Ashdown lays out Afghan plan

LONDON (AFP) — Paddy Ashdown, the senior diplomat whose candidacy as UN envoy to Afghanistan was vetoed by the country's president, outlined Wednesday the plan he had devised for Afghanistan had he got the job.

Writing in the Financial Times, Ashdown acknowledged that "defeat is now a real possibility" in the war-torn country where NATO troops are battling against an insurgency being waged by the Islamist Taliban militia that was thrown out of power around six years ago.

The NATO-led International Security Assistance Force in Afghanistan includes about 43,000 troops, but commanders have been calling for another 7,500.

"What we lack above all is a strategy that all (including, crucially, the Afghan government and the international military) can buy into," the former international envoy to Bosnia-Hercegovina wrote.

He wrote that while increasing resources, in the form of more troops and aid, committed to the country was necessary, it was not the only thing that needed to be done, and listed three priorities: security, governance, and the rule of law.

"We (the international community) have to concentrate fiercely on the necessary and not to be distracted by the merely desirable," Ashdown wrote.

On security, he wrote that in addition to convincing ordinary Afghans their government could provide better security than the Taliban, the international community would have to provide "human security" -- electricity, the chance to get a job in a growing economy, effective governance and the rule of law.

He also advocated viewing security "from a political angle" by attempting to break up the Taliban by winning over moderates.

Ashdown wrote that international donors "should make improving governance the first, and if we can the only, priority for all future aid programmes" because until the Afghan government's institutions were strengthened, "we cannot ask them to do more".
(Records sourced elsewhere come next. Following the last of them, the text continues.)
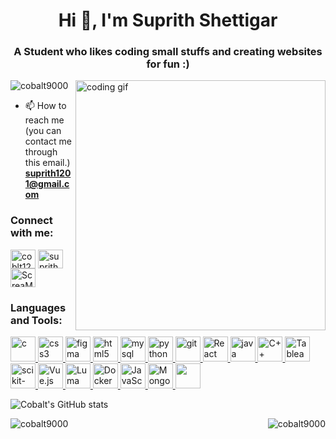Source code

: <h1 align="center">Hi 👋, I'm Suprith Shettigar</h1>
<h3 align="center">A Student who likes coding small stuffs and creating websites for fun :)</h3>

<img align="right" src="https://mir-s3-cdn-cf.behance.net/project_modules/max_1200/319d2756244769.59a6800f1e5cf.gif" alt="coding gif" width="400">

<p align="left"> <img src="https://komarev.com/ghpvc/?username=cobalt9000&label=Profile%20views&color=0e75b6&style=flat" alt="cobalt9000" /> </p>

- 📫 How to reach me (you can contact me through this email.) **suprith1201@gmail.com**

<h3 align="left">Connect with me:</h3>
<p align="left">
<a href="https://twitter.com/coblt121" target="blank"><img align="center" src="https://i0.wp.com/eltallerdehector.com/wp-content/uploads/2022/10/Twitter-logo-png.png?resize=600%2C494&ssl=1" alt="coblt121" height="30" width="40" /></a>
<a href="https://linkedin.com/in/suprith shettigar" target="blank"><img align="center" src="https://www.iconpacks.net/icons/2/free-linkedin-logo-icon-2430-thumb.png" alt="suprith shettigar" height="30" width="40" /></a>
<a href="https://discord.gg/ScreaM12#5176" target="blank"><img align="center" src="https://www.freepnglogos.com/uploads/discord-logo-png/concours-discord-cartes-voeux-fortnite-france-6.png" alt="ScreaM12#5176" height="30" width="40" /></a>
</p>

<h3 align="left">Languages and Tools:</h3>
<p align="left"> <a href="https://www.cprogramming.com/" target="_blank" rel="noreferrer"> <img src="https://e7.pngegg.com/pngimages/465/779/png-clipart-blue-and-white-c-logo-the-c-programming-language-computer-programming-computer-icons-programmer-blue-angle.png" alt="c" width="40" height="40"/> </a> <a href="https://www.w3schools.com/css/" target="_blank" rel="noreferrer"> <img src="https://img.freepik.com/free-icon/css_318-674222.jpg?w=2000" alt="css3" width="40" height="40"/> </a> <a href="https://www.figma.com/" target="_blank" rel="noreferrer"> <img src="https://www.vectorlogo.zone/logos/figma/figma-icon.svg" alt="figma" width="40" height="40"/> </a> <a href="https://git-scm.com/" target="_blank" rel="noreferrer"></a> <a href="https://www.w3.org/html/" target="_blank" rel="noreferrer"> <img src="https://upload.wikimedia.org/wikipedia/commons/thumb/6/61/HTML5_logo_and_wordmark.svg/1200px-HTML5_logo_and_wordmark.svg.png" alt="html5" width="40" height="40"/> </a> <a href="https://www.mysql.com/" target="_blank" rel="noreferrer"> <img src="https://download.logo.wine/logo/MySQL/MySQL-Logo.wine.png" alt="mysql" width="40" height="40"/> </a> <a href="https://www.python.org" target="_blank" rel="noreferrer"> <img src="https://upload.wikimedia.org/wikipedia/commons/c/c3/Python-logo-notext.svg" alt="python" width="40" height="40"/> </a> 
<a href="https://git-scm.com/" target="_blank" rel="noreferrer"> <img src="https://www.vectorlogo.zone/logos/git-scm/git-scm-icon.svg" alt="git" width="40" height="40"/> </a> <a href="https://react.dev/" target="_blank" rel="noreferrer"> <img src="https://cdn.freebiesupply.com/logos/large/2x/react-1-logo-png-transparent.png" alt="React" width="40" height="40"/> </a> <a href="https://www.java.com/en/" target="_blank" rel="noreferrer"> <img src="https://brandlogos.net/wp-content/uploads/2021/11/java-logo.png" alt="java" width="40" height="40"/> </a> <a href="https://cplusplus.com/doc/tutorial/" target="_blank" rel="noreferrer"> <img src="https://www.freeiconspng.com/uploads/c--logo-icon-0.png" alt="C++" width="40" height="40"/> </a> <a href="https://www.tableau.com/" target="_blank" rel="noreferrer"> <img src="https://th.bing.com/th/id/OIP.dBduvKeAVMF0FSr-wZqXQAAAAA?rs=1&pid=ImgDetMain" alt="Tableau" width="40" height="40"/> </a> <a href="https://scikit-learn.org/stable/index.html" target="_blank" rel="noreferrer"> <img src="https://p7.hiclipart.com/preview/905/45/226/scikit-learn-python-scikit-image-logo-brand-learning.jpg" alt="scikit-learn" width="40" height="40"/> </a> <a href="https://vuejs.org/" target="_blank" rel="noreferrer"> <img src="https://www.pngfind.com/pngs/m/150-1507248_image-library-stock-file-vue-js-logo-wikimedia.png" alt="Vue.js" width="40" height="40"/> </a> <a href="https://lumalabs.ai/" target="_blank" rel="noreferrer"> <img src="https://www.howtobuysaas.com/wp-content/uploads/2023/03/Luma-AI-Review.jpeg" alt="Luma AI" width="40" height="40"/> </a> <a href="https://www.docker.com/" target="_blank" rel="noreferrer"> <img src="https://th.bing.com/th/id/R.eb7df8b6f223f785d829106d64846d58?rik=ebxvvZV5DleHVw&riu=http%3a%2f%2fassets.stickpng.com%2fimages%2f62a9c7c08ff6441a2952dad3.png&ehk=2KxN3X3xsI5qTH7pSLQZEkwG8hLGqQShX19Slol5E1c%3d&risl=&pid=ImgRaw&r=0" alt="Docker" width="40" height="40"/> </a> <a href="https://developer.mozilla.org/en-US/docs/Web/JavaScript" target="_blank" rel="noreferrer"> <img src="https://upload.wikimedia.org/wikipedia/commons/6/6a/JavaScript-logo.png" alt="JavaScript" width="40" height="40"/> </a> <a href="https://www.mongodb.com/" target="_blank" rel="noreferrer"> <img src="https://www.liblogo.com/img-logo/mo429m6b7-mongodb-logo-mongodb-original-wordmark-logo-free-icon-of-devicon.png" alt="MongoDB" width="40" height="40"/> </a> </a> <a href="https://www.canva.com/" target="_blank" rel="noreferrer"> <img src="https://freelogopng.com/images/all_img/1656733807canva-icon-png.png" width="40" height="40"/> </a></p>


![Cobalt's GitHub stats](https://github-readme-stats.vercel.app/api?username=cobalt9000&show_icons=true&theme=shadow_red&hide=contribs,prs,issues&count_private=true)

<p><img align="right" src="https://github-readme-streak-stats.herokuapp.com/?user=cobalt9000&show_icons=true&theme=shadow_red&count_private=true" alt="cobalt9000"/></p>

<p><img align="left" src="https://github-readme-stats.vercel.app/api/top-langs?username=cobalt9000&show_icons=true&theme=shadow_red&count_private=true" alt="cobalt9000"/></p>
The third priority was to link security and governance with a strengthened rule of law, underlining the importance of his point by writing: "Unless and until the rule of law is established there can be no safe democracy, no trusted government, no successful economy and no security for ordinary citizens."

"We have not lost in Afghanistan," Ashdown wrote.

"But we will lose if we do not start doing things differently. What we need is a strategy, not a disconnected collection of unco-ordinated tactics."